(INPUT DATA begins)

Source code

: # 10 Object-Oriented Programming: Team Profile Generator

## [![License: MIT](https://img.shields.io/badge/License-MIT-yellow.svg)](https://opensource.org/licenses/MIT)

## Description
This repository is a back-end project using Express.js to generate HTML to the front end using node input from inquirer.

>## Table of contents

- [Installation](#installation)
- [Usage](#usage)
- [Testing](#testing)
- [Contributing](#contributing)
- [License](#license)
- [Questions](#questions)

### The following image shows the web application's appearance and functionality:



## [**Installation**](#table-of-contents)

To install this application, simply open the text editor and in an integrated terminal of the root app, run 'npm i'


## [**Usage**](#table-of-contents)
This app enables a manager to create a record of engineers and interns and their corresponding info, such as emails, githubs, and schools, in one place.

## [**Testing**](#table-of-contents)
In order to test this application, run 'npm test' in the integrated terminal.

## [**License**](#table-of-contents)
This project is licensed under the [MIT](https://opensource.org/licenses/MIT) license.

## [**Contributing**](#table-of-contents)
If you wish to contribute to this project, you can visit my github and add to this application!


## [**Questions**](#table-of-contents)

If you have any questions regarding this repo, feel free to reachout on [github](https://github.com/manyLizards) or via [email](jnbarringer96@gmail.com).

(INPUT DATA ends)

# TASK DIRECTIONS:
Work out how many lines in the data contain "Usage" and state that number with nothing added.

# REPLY:
2